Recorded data

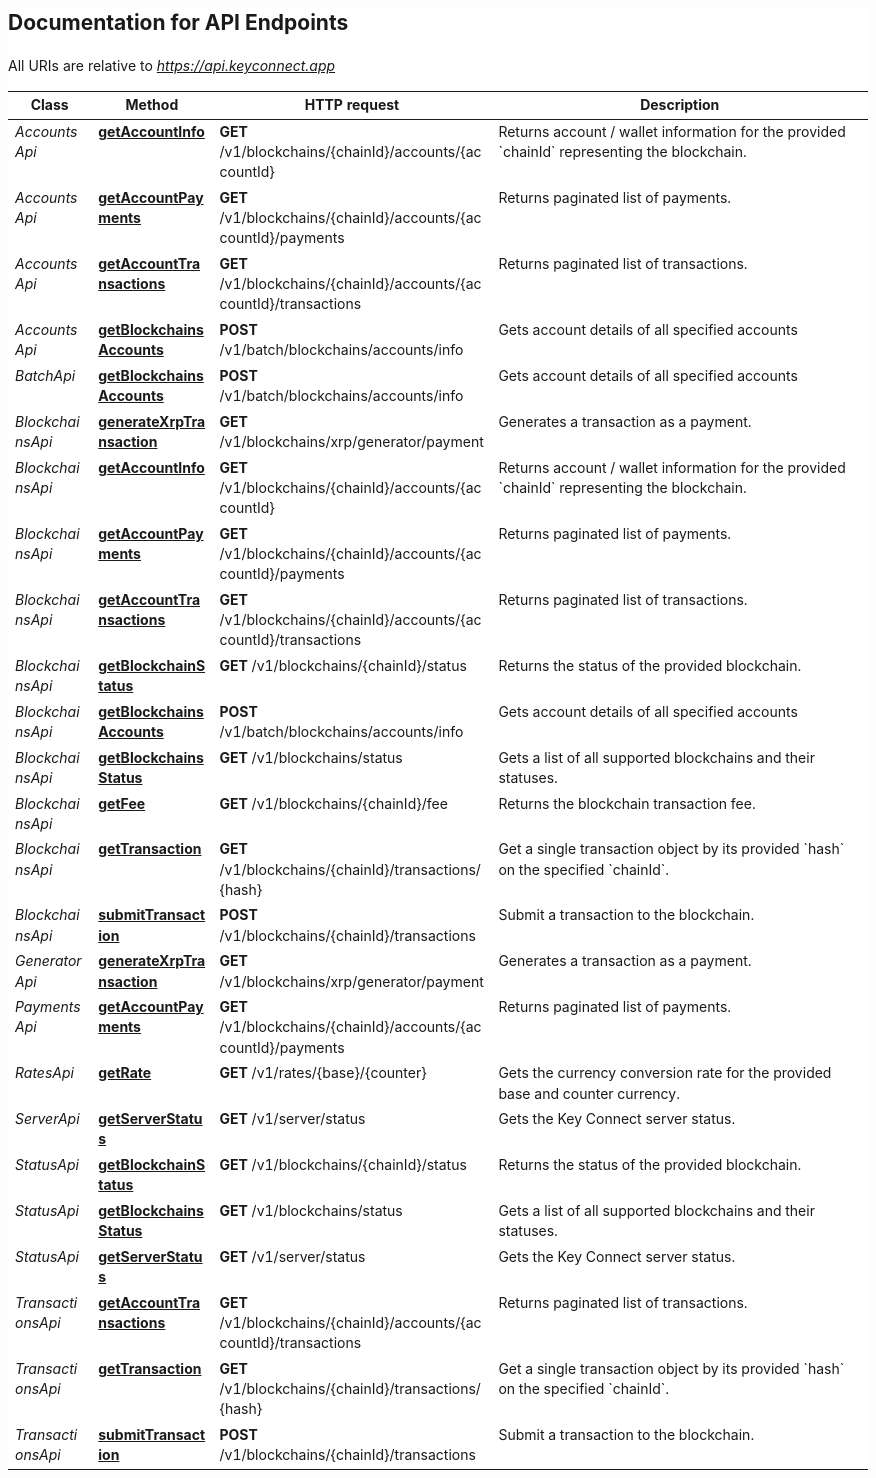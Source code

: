 ## Documentation for API Endpoints

All URIs are relative to *https://api.keyconnect.app*

Class | Method | HTTP request | Description
------------ | ------------- | ------------- | -------------
*AccountsApi* | [**getAccountInfo**](docs/AccountsApi.md#getAccountInfo) | **GET** /v1/blockchains/{chainId}/accounts/{accountId} | Returns account / wallet information for the provided &#x60;chainId&#x60; representing the blockchain.
*AccountsApi* | [**getAccountPayments**](docs/AccountsApi.md#getAccountPayments) | **GET** /v1/blockchains/{chainId}/accounts/{accountId}/payments | Returns paginated list of payments.
*AccountsApi* | [**getAccountTransactions**](docs/AccountsApi.md#getAccountTransactions) | **GET** /v1/blockchains/{chainId}/accounts/{accountId}/transactions | Returns paginated list of transactions.
*AccountsApi* | [**getBlockchainsAccounts**](docs/AccountsApi.md#getBlockchainsAccounts) | **POST** /v1/batch/blockchains/accounts/info | Gets account details of all specified accounts
*BatchApi* | [**getBlockchainsAccounts**](docs/BatchApi.md#getBlockchainsAccounts) | **POST** /v1/batch/blockchains/accounts/info | Gets account details of all specified accounts
*BlockchainsApi* | [**generateXrpTransaction**](docs/BlockchainsApi.md#generateXrpTransaction) | **GET** /v1/blockchains/xrp/generator/payment | Generates a transaction as a payment.
*BlockchainsApi* | [**getAccountInfo**](docs/BlockchainsApi.md#getAccountInfo) | **GET** /v1/blockchains/{chainId}/accounts/{accountId} | Returns account / wallet information for the provided &#x60;chainId&#x60; representing the blockchain.
*BlockchainsApi* | [**getAccountPayments**](docs/BlockchainsApi.md#getAccountPayments) | **GET** /v1/blockchains/{chainId}/accounts/{accountId}/payments | Returns paginated list of payments.
*BlockchainsApi* | [**getAccountTransactions**](docs/BlockchainsApi.md#getAccountTransactions) | **GET** /v1/blockchains/{chainId}/accounts/{accountId}/transactions | Returns paginated list of transactions.
*BlockchainsApi* | [**getBlockchainStatus**](docs/BlockchainsApi.md#getBlockchainStatus) | **GET** /v1/blockchains/{chainId}/status | Returns the status of the provided blockchain.
*BlockchainsApi* | [**getBlockchainsAccounts**](docs/BlockchainsApi.md#getBlockchainsAccounts) | **POST** /v1/batch/blockchains/accounts/info | Gets account details of all specified accounts
*BlockchainsApi* | [**getBlockchainsStatus**](docs/BlockchainsApi.md#getBlockchainsStatus) | **GET** /v1/blockchains/status | Gets a list of all supported blockchains and their statuses.
*BlockchainsApi* | [**getFee**](docs/BlockchainsApi.md#getFee) | **GET** /v1/blockchains/{chainId}/fee | Returns the blockchain transaction fee.
*BlockchainsApi* | [**getTransaction**](docs/BlockchainsApi.md#getTransaction) | **GET** /v1/blockchains/{chainId}/transactions/{hash} | Get a single transaction object by its provided &#x60;hash&#x60; on the specified &#x60;chainId&#x60;.
*BlockchainsApi* | [**submitTransaction**](docs/BlockchainsApi.md#submitTransaction) | **POST** /v1/blockchains/{chainId}/transactions | Submit a transaction to the blockchain.
*GeneratorApi* | [**generateXrpTransaction**](docs/GeneratorApi.md#generateXrpTransaction) | **GET** /v1/blockchains/xrp/generator/payment | Generates a transaction as a payment.
*PaymentsApi* | [**getAccountPayments**](docs/PaymentsApi.md#getAccountPayments) | **GET** /v1/blockchains/{chainId}/accounts/{accountId}/payments | Returns paginated list of payments.
*RatesApi* | [**getRate**](docs/RatesApi.md#getRate) | **GET** /v1/rates/{base}/{counter} | Gets the currency conversion rate for the provided base and counter currency.
*ServerApi* | [**getServerStatus**](docs/ServerApi.md#getServerStatus) | **GET** /v1/server/status | Gets the Key Connect server status.
*StatusApi* | [**getBlockchainStatus**](docs/StatusApi.md#getBlockchainStatus) | **GET** /v1/blockchains/{chainId}/status | Returns the status of the provided blockchain.
*StatusApi* | [**getBlockchainsStatus**](docs/StatusApi.md#getBlockchainsStatus) | **GET** /v1/blockchains/status | Gets a list of all supported blockchains and their statuses.
*StatusApi* | [**getServerStatus**](docs/StatusApi.md#getServerStatus) | **GET** /v1/server/status | Gets the Key Connect server status.
*TransactionsApi* | [**getAccountTransactions**](docs/TransactionsApi.md#getAccountTransactions) | **GET** /v1/blockchains/{chainId}/accounts/{accountId}/transactions | Returns paginated list of transactions.
*TransactionsApi* | [**getTransaction**](docs/TransactionsApi.md#getTransaction) | **GET** /v1/blockchains/{chainId}/transactions/{hash} | Get a single transaction object by its provided &#x60;hash&#x60; on the specified &#x60;chainId&#x60;.
*TransactionsApi* | [**submitTransaction**](docs/TransactionsApi.md#submitTransaction) | **POST** /v1/blockchains/{chainId}/transactions | Submit a transaction to the blockchain.
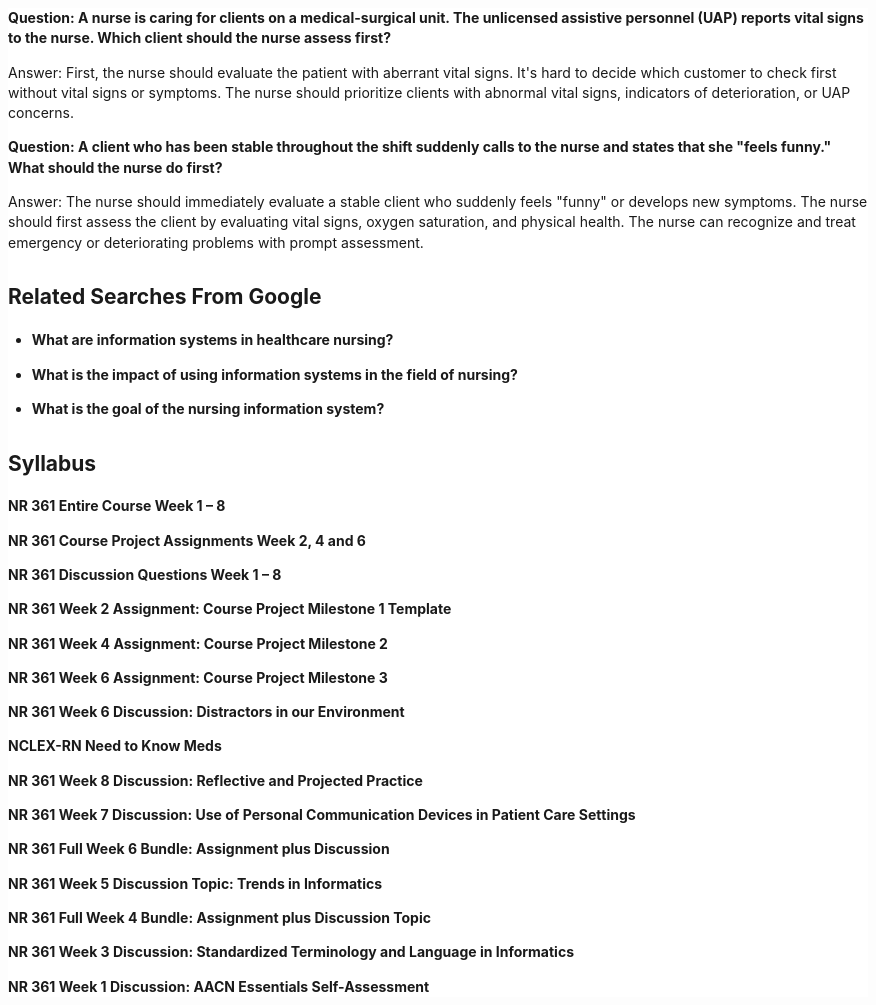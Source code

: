 

**Question: A nurse is caring for clients on a medical-surgical unit. The unlicensed assistive personnel (UAP) reports vital signs to the nurse. Which client should the nurse assess first?**

Answer: First, the nurse should evaluate the patient with aberrant vital signs. It's hard to decide which customer to check first without vital signs or symptoms. The nurse should prioritize clients with abnormal vital signs, indicators of deterioration, or UAP concerns.


**Question: A client who has been stable throughout the shift suddenly calls to the nurse and states that she "feels funny." What should the nurse do first?**

Answer: The nurse should immediately evaluate a stable client who suddenly feels "funny" or develops new symptoms. The nurse should first assess the client by evaluating vital signs, oxygen saturation, and physical health. The nurse can recognize and treat emergency or deteriorating problems with prompt assessment.



## Related Searches From Google

- **What are information systems in healthcare nursing?**

- **What is the impact of using information systems in the field of nursing?**

- **What is the goal of the nursing information system?**

## Syllabus


**NR 361 Entire Course Week 1 – 8**

**NR 361 Course Project Assignments Week 2, 4 and 6**

**NR 361 Discussion Questions Week 1 – 8**

**NR 361 Week 2 Assignment: Course Project Milestone 1 Template**

**NR 361 Week 4 Assignment: Course Project Milestone 2**

**NR 361 Week 6 Assignment: Course Project Milestone 3**

**NR 361 Week 6 Discussion: Distractors in our Environment**

**NCLEX-RN Need to Know Meds**

**NR 361 Week 8 Discussion: Reflective and Projected Practice**

**NR 361 Week 7 Discussion: Use of Personal Communication Devices in Patient Care Settings**

**NR 361 Full Week 6 Bundle: Assignment plus Discussion**

**NR 361 Week 5 Discussion Topic: Trends in Informatics**

**NR 361 Full Week 4 Bundle: Assignment plus Discussion Topic**

**NR 361 Week 3 Discussion: Standardized Terminology and Language in Informatics**

**NR 361 Week 1 Discussion: AACN Essentials Self-Assessment**




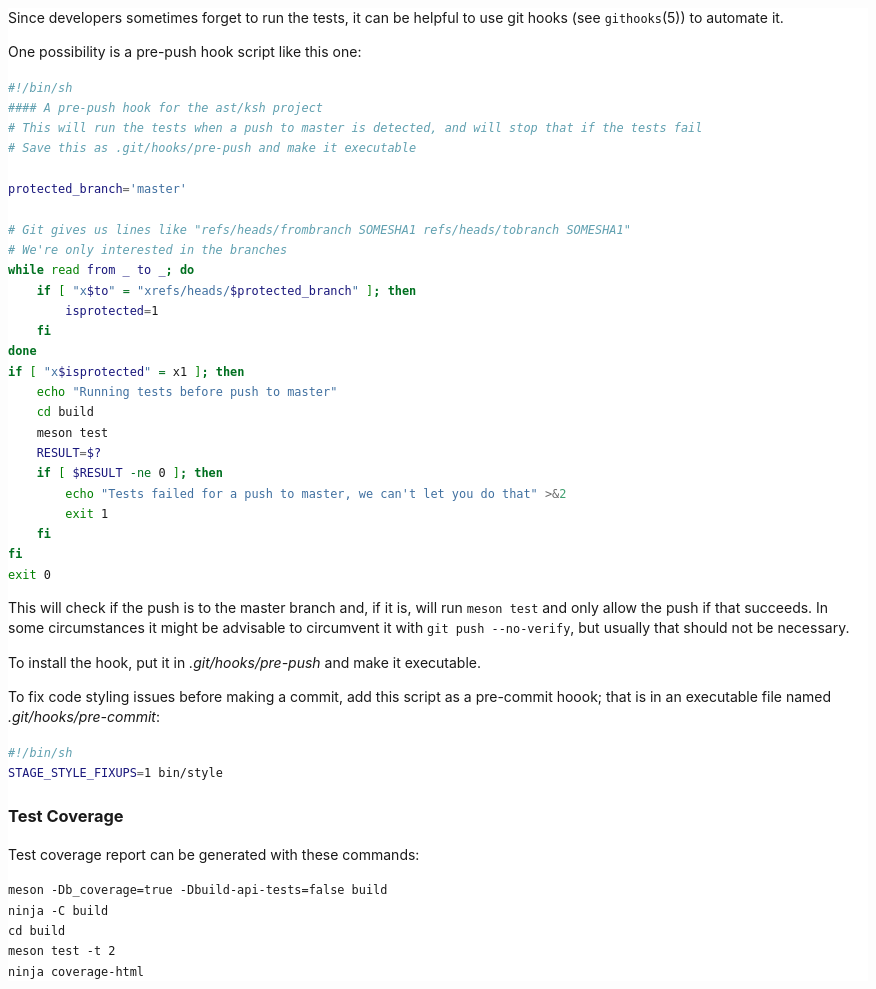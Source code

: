Since developers sometimes forget to run the tests, it can be helpful to
use git hooks (see `githooks`(5)) to automate it.

One possibility is a pre-push hook script like this one:

```sh
#!/bin/sh
#### A pre-push hook for the ast/ksh project
# This will run the tests when a push to master is detected, and will stop that if the tests fail
# Save this as .git/hooks/pre-push and make it executable

protected_branch='master'

# Git gives us lines like "refs/heads/frombranch SOMESHA1 refs/heads/tobranch SOMESHA1"
# We're only interested in the branches
while read from _ to _; do
    if [ "x$to" = "xrefs/heads/$protected_branch" ]; then
        isprotected=1
    fi
done
if [ "x$isprotected" = x1 ]; then
    echo "Running tests before push to master"
    cd build
    meson test
    RESULT=$?
    if [ $RESULT -ne 0 ]; then
        echo "Tests failed for a push to master, we can't let you do that" >&2
        exit 1
    fi
fi
exit 0
```

This will check if the push is to the master branch and, if it is,
will run `meson test` and only allow the push if that succeeds. In some
circumstances it might be advisable to circumvent it with `git push
--no-verify`, but usually that should not be necessary.

To install the hook, put it in *.git/hooks/pre-push* and make it
executable.

To fix code styling issues before making a commit, add this
script as a pre-commit hoook; that is in an executable file named
*.git/hooks/pre-commit*:

```sh
#!/bin/sh
STAGE_STYLE_FIXUPS=1 bin/style
```

### Test Coverage

Test coverage report can be generated with these commands:

```
meson -Db_coverage=true -Dbuild-api-tests=false build
ninja -C build
cd build
meson test -t 2
ninja coverage-html
```
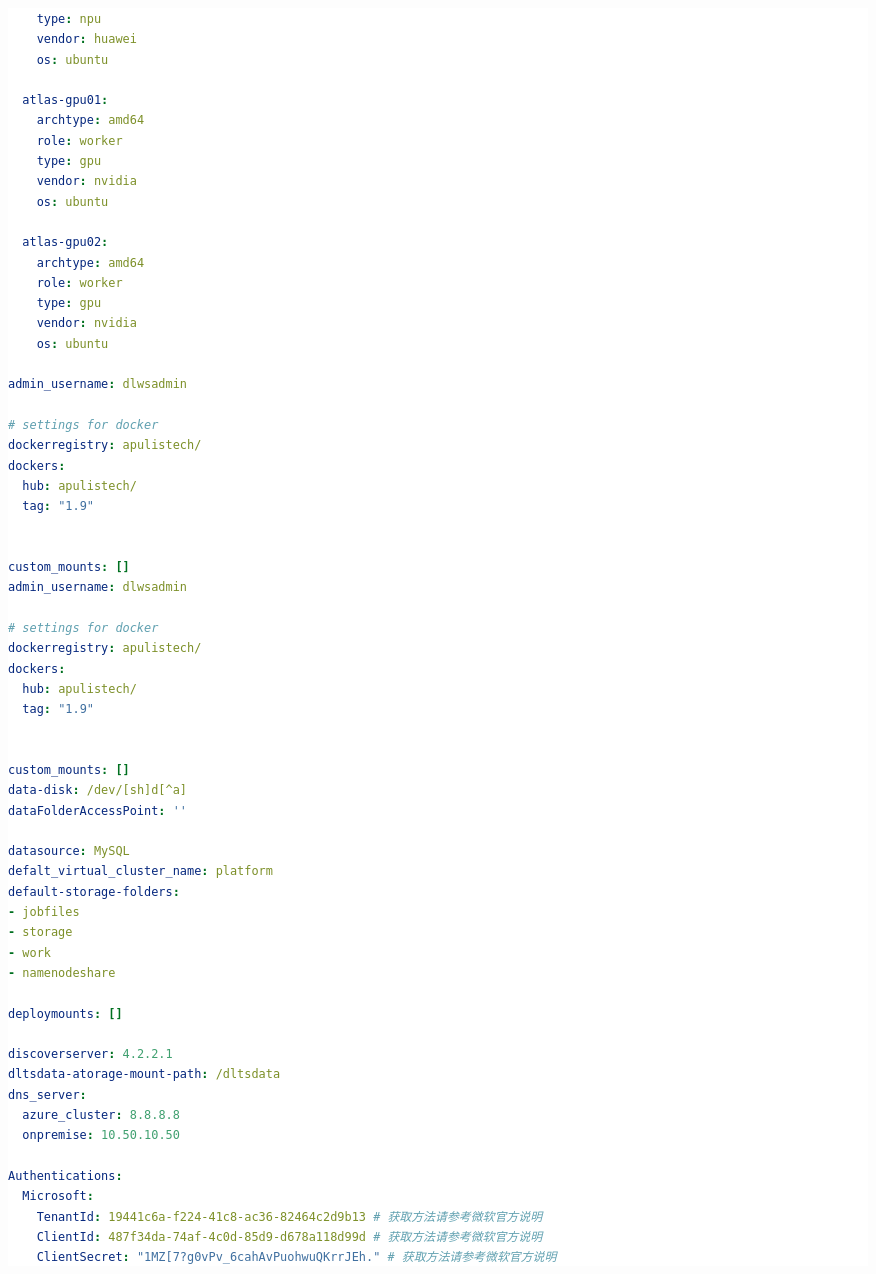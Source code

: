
 ```yaml
    type: npu 
    vendor: huawei
    os: ubuntu

  atlas-gpu01:
    archtype: amd64
    role: worker
    type: gpu 
    vendor: nvidia
    os: ubuntu

  atlas-gpu02:
    archtype: amd64
    role: worker
    type: gpu 
    vendor: nvidia
    os: ubuntu

admin_username: dlwsadmin

# settings for docker
dockerregistry: apulistech/
dockers:
  hub: apulistech/
  tag: "1.9"
 

custom_mounts: []
admin_username: dlwsadmin

# settings for docker
dockerregistry: apulistech/
dockers:
  hub: apulistech/
  tag: "1.9"
 

custom_mounts: []
data-disk: /dev/[sh]d[^a]
dataFolderAccessPoint: ''

datasource: MySQL
defalt_virtual_cluster_name: platform
default-storage-folders:
- jobfiles
- storage
- work
- namenodeshare

deploymounts: []

discoverserver: 4.2.2.1
dltsdata-atorage-mount-path: /dltsdata
dns_server:
  azure_cluster: 8.8.8.8
  onpremise: 10.50.10.50
  
Authentications:
  Microsoft:
    TenantId: 19441c6a-f224-41c8-ac36-82464c2d9b13 # 获取方法请参考微软官方说明 
    ClientId: 487f34da-74af-4c0d-85d9-d678a118d99d # 获取方法请参考微软官方说明 
    ClientSecret: "1MZ[7?g0vPv_6cahAvPuohwuQKrrJEh." # 获取方法请参考微软官方说明  

```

• **Try it**: In the entries above, which lines hold the string "that"? Report all of them.

• **Result**:
**Question: A client who has been stable throughout the shift suddenly calls to the nurse and states that she "feels funny." What should the nurse do first?**
# This will run the tests when a push to master is detected, and will stop that if the tests fail
        echo "Tests failed for a push to master, we can't let you do that" >&2
will run `meson test` and only allow the push if that succeeds. In some
--no-verify`, but usually that should not be necessary.
script as a pre-commit hoook; that is in an executable file named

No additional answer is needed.